→ Task brief
Retrieve every line from the records in which the word "them" occurs.

** Data records follows **

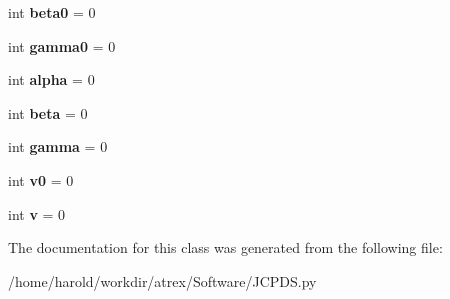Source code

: \begin{DoxyCompactItemize}
\item 
\hypertarget{classJCPDS_1_1JCPDS_a28cdaa7d634aa5683e2b9b3f5f0d32e7}{int {\bfseries beta0} = 0}\label{classJCPDS_1_1JCPDS_a28cdaa7d634aa5683e2b9b3f5f0d32e7}

\item 
\hypertarget{classJCPDS_1_1JCPDS_a64bff5a1dafc26de47247bd07b858774}{int {\bfseries gamma0} = 0}\label{classJCPDS_1_1JCPDS_a64bff5a1dafc26de47247bd07b858774}

\item 
\hypertarget{classJCPDS_1_1JCPDS_af4550ef102f3c38e2da9fe2e29b2c95b}{int {\bfseries alpha} = 0}\label{classJCPDS_1_1JCPDS_af4550ef102f3c38e2da9fe2e29b2c95b}

\item 
\hypertarget{classJCPDS_1_1JCPDS_aa5dde75830b82228fb5424b31f1d5ec2}{int {\bfseries beta} = 0}\label{classJCPDS_1_1JCPDS_aa5dde75830b82228fb5424b31f1d5ec2}

\item 
\hypertarget{classJCPDS_1_1JCPDS_a5400cdc3eb14af0cf773e9bc83a9817c}{int {\bfseries gamma} = 0}\label{classJCPDS_1_1JCPDS_a5400cdc3eb14af0cf773e9bc83a9817c}

\item 
\hypertarget{classJCPDS_1_1JCPDS_aaef6e23360b1e68d8cfdcad1c60fb88f}{int {\bfseries v0} = 0}\label{classJCPDS_1_1JCPDS_aaef6e23360b1e68d8cfdcad1c60fb88f}

\item 
\hypertarget{classJCPDS_1_1JCPDS_aba3d9f6fdf4c176b7263d5657b602aaa}{int {\bfseries v} = 0}\label{classJCPDS_1_1JCPDS_aba3d9f6fdf4c176b7263d5657b602aaa}

\end{DoxyCompactItemize}


The documentation for this class was generated from the following file\-:\begin{DoxyCompactItemize}
\item 
/home/harold/workdir/atrex/\-Software/J\-C\-P\-D\-S.\-py\end{DoxyCompactItemize}
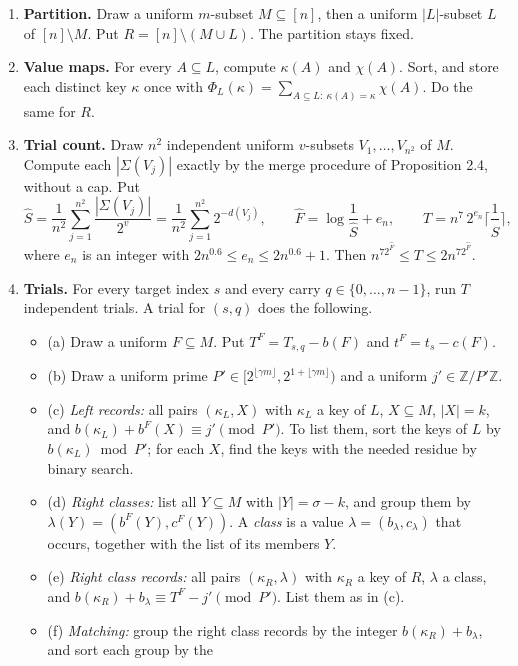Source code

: \documentclass[10pt,a4paper]{article}
\begin{document}
\begin{enumerate}
\item \textbf{Partition.} Draw a uniform $m$-subset $M \subseteq [n]$, then a uniform $|L|$-subset $L$ of $[n]\setminus M$. Put
$R = [n]\setminus(M \cup L)$. The partition stays fixed.
\item \textbf{Value maps.} For every $A \subseteq L$, compute $\kappa(A)$ and $\chi(A)$. Sort, and store each distinct key
$\kappa$ once with $\Phi_L(\kappa) = \sum_{A\subseteq L:\ \kappa(A) = \kappa}\chi(A)$. Do the same for $R$.
\item \textbf{Trial count.} Draw $n^2$ independent uniform $v$-subsets $V_1, \dots, V_{n^2}$ of $M$. Compute each $|\Sigma(V_j)|$
exactly by the merge procedure of Proposition 2.4, without a cap. Put
\[\hat S = \frac1{n^2}\sum_{j=1}^{n^2}\frac{|\Sigma(V_j)|}{2^v} = \frac1{n^2}\sum_{j=1}^{n^2}2^{-d(V_j)},\qquad
\hat F = \log\frac1{\hat S} + e_n,\qquad T = n^7\,2^{e_n}\Big\lceil\frac1{\hat S}\Big\rceil,\]
where $e_n$ is an integer with $2n^{0.6} \le e_n \le 2n^{0.6} + 1$. Then $n^72^{\hat F} \le T \le 2n^72^{\hat F}$.
\item \textbf{Trials.} For every target index $s$ and every carry $q \in \{0, \dots, n-1\}$, run $T$ independent trials.
A trial for $(s, q)$ does the following.
\begin{itemize}
\item (a) Draw a uniform $F \subseteq M$. Put $T^F = T_{s,q} - b(F)$ and $t^F = t_s - c(F)$.
\item (b) Draw a uniform prime $P' \in [2^{\lfloor\gamma m\rfloor}, 2^{1+\lfloor\gamma m\rfloor})$ and a uniform
$j' \in \mathbb Z/P'\mathbb Z$.
\item (c) \emph{Left records:} all pairs $(\kappa_L, X)$ with $\kappa_L$ a key of $L$, $X \subseteq M$, $|X| = k$, and
$b(\kappa_L) + b^F(X) \equiv j' \pmod{P'}$. To list them, sort the keys of $L$ by $b(\kappa_L) \bmod P'$; for
each $X$, find the keys with the needed residue by binary search.
\item (d) \emph{Right classes:} list all $Y \subseteq M$ with $|Y| = \sigma - k$, and group them by
$\lambda(Y) = (b^F(Y), c^F(Y))$. A \emph{class} is a value $\lambda = (b_\lambda, c_\lambda)$ that occurs, together with
the list of its members $Y$.
\item (e) \emph{Right class records:} all pairs $(\kappa_R, \lambda)$ with $\kappa_R$ a key of $R$, $\lambda$ a class, and
$b(\kappa_R) + b_\lambda \equiv T^F - j' \pmod{P'}$. List them as in (c).
\item (f) \emph{Matching:} group the right class records by the integer $b(\kappa_R) + b_\lambda$, and sort each group by the

\end{itemize}
\end{enumerate}
\end{document}
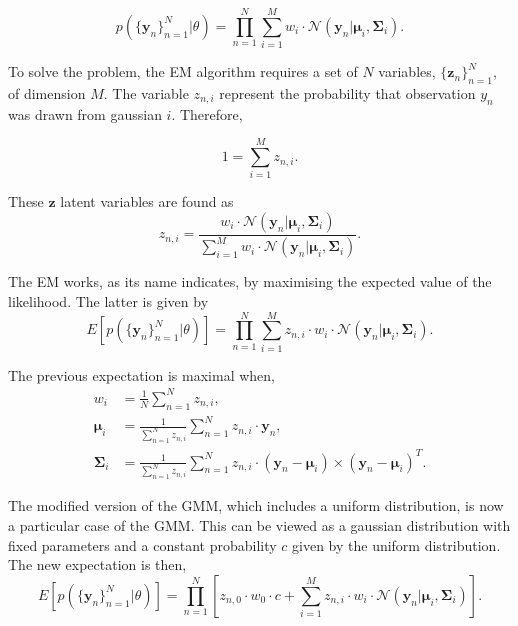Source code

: \begin{equation}
p(\{\mathbf{y}_n\}_{n=1}^N|\theta)=\prod_{n=1}^N {\sum_{i=1} ^M {w_i\cdot \mathcal{N}(\mathbf{y}_n|\boldsymbol{\mu}_i,\boldsymbol{\Sigma}_i)}}.
\end{equation}

To solve the problem, the EM algorithm requires  a set of $N$ variables, $\{\boldsymbol{z}_n\}_{n=1}^N$, of dimension $M$. The variable $z_{n,i}$ represent the probability that observation $y_n$ was drawn from gaussian $i$. Therefore,

\begin{equation}
1=\sum_{i=1}^M z_{n,i}.
\end{equation}

These $\boldsymbol{z}$ latent variables are found as
\begin{equation}
z_{n,i}= \frac{w_i\cdot \mathcal{N}(\mathbf{y}_n|\boldsymbol{\mu}_i,\boldsymbol{\Sigma}_i)}{\sum_{i=1}^M w_i\cdot \mathcal{N}(\mathbf{y}_n|\boldsymbol{\mu}_i,\boldsymbol{\Sigma}_i)}.
\end{equation}

The EM works, as its name indicates, by maximising the expected value of the likelihood. The latter is given by
\begin{equation}
E[p(\{\mathbf{y}_n\}_{n=1}^N|\theta)]=\prod_{n=1}^N {\sum_{i=1} ^M {z_{n,i}\cdot w_i\cdot \mathcal{N}(\mathbf{y}_n|\boldsymbol{\mu}_i,\boldsymbol{\Sigma}_i)}}.
\end{equation}

The previous expectation is maximal when,
\begin{align}
w_i &= \frac{1}{N} \sum_{n=1}^N z_{n,i}, \\
\boldsymbol{\mu}_i &= \frac{1}{\sum_{n=1}^N z_{n,i}} \sum_{n=1}^N z_{n,i}\cdot \mathbf{y}_n,\\
\boldsymbol{\Sigma}_i &= \frac{1}{\sum_{n=1}^N z_{n,i}} \sum_{n=1}^N z_{n,i}\cdot (\mathbf{y}_n - \boldsymbol{\mu}_i)\times(\mathbf{y}_n-\boldsymbol{\mu}_i)^T.
\end{align}

The modified version of the GMM, which includes a uniform distribution, is now a particular case of the GMM. This can be viewed as a gaussian distribution with fixed parameters and a constant probability $c$ given by the uniform distribution. The new expectation is then,
\begin{equation}
E[p(\{\mathbf{y}_n\}_{n=1}^N|\theta)]=\prod_{n=1}^N {\left[z_{n,0}\cdot w_0 \cdot c + \sum_{i=1} ^M {z_{n,i}\cdot w_i\cdot \mathcal{N}(\mathbf{y}_n|\boldsymbol{\mu}_i,\boldsymbol{\Sigma}_i)}\right]}.
\end{equation}

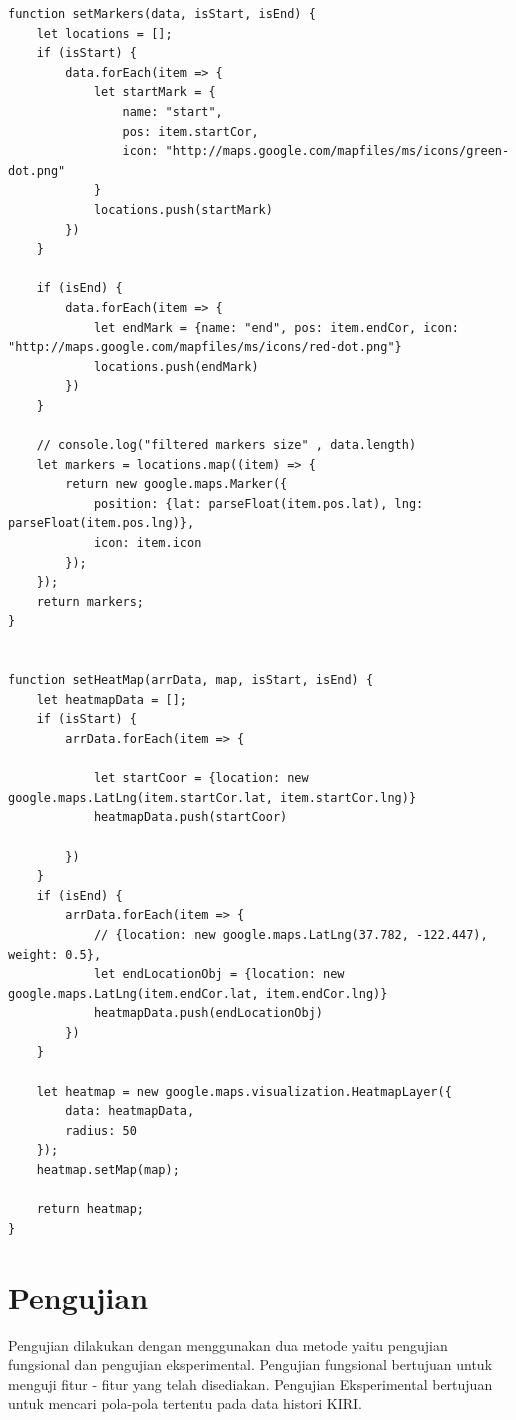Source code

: \begin{lstlisting}[label=map_input , caption=Map Input]
function setMarkers(data, isStart, isEnd) {
    let locations = [];
    if (isStart) {
        data.forEach(item => {
            let startMark = {
                name: "start",
                pos: item.startCor,
                icon: "http://maps.google.com/mapfiles/ms/icons/green-dot.png"
            }
            locations.push(startMark)
        })
    }

    if (isEnd) {
        data.forEach(item => {
            let endMark = {name: "end", pos: item.endCor, icon: "http://maps.google.com/mapfiles/ms/icons/red-dot.png"}
            locations.push(endMark)
        })
    }

    // console.log("filtered markers size" , data.length)
    let markers = locations.map((item) => {
        return new google.maps.Marker({
            position: {lat: parseFloat(item.pos.lat), lng: parseFloat(item.pos.lng)},
            icon: item.icon
        });
    });
    return markers;
}


function setHeatMap(arrData, map, isStart, isEnd) {
    let heatmapData = [];
    if (isStart) {
        arrData.forEach(item => {

            let startCoor = {location: new google.maps.LatLng(item.startCor.lat, item.startCor.lng)}
            heatmapData.push(startCoor)

        })
    }
    if (isEnd) {
        arrData.forEach(item => {
            // {location: new google.maps.LatLng(37.782, -122.447), weight: 0.5},
            let endLocationObj = {location: new google.maps.LatLng(item.endCor.lat, item.endCor.lng)}
            heatmapData.push(endLocationObj)
        })
    }

    let heatmap = new google.maps.visualization.HeatmapLayer({
        data: heatmapData,
        radius: 50
    });
    heatmap.setMap(map);

    return heatmap;
}

\end{lstlisting}

\section{Pengujian}
\label{sec:pengujian}
Pengujian dilakukan dengan menggunakan dua metode yaitu pengujian fungsional dan pengujian eksperimental. Pengujian fungsional bertujuan untuk menguji fitur - fitur yang telah disediakan. Pengujian Eksperimental bertujuan untuk mencari pola-pola tertentu pada data histori KIRI.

** End of Data records **

→ Solution
$b(\kappa_L) + b^F(X) \equiv j' \pmod{P'}$. To list them, sort the keys of $L$ by $b(\kappa_L) \bmod P'$; for
\item (d) \emph{Right classes:} list all $Y \subseteq M$ with $|Y| = \sigma - k$, and group them by
$b(\kappa_R) + b_\lambda \equiv T^F - j' \pmod{P'}$. List them as in (c).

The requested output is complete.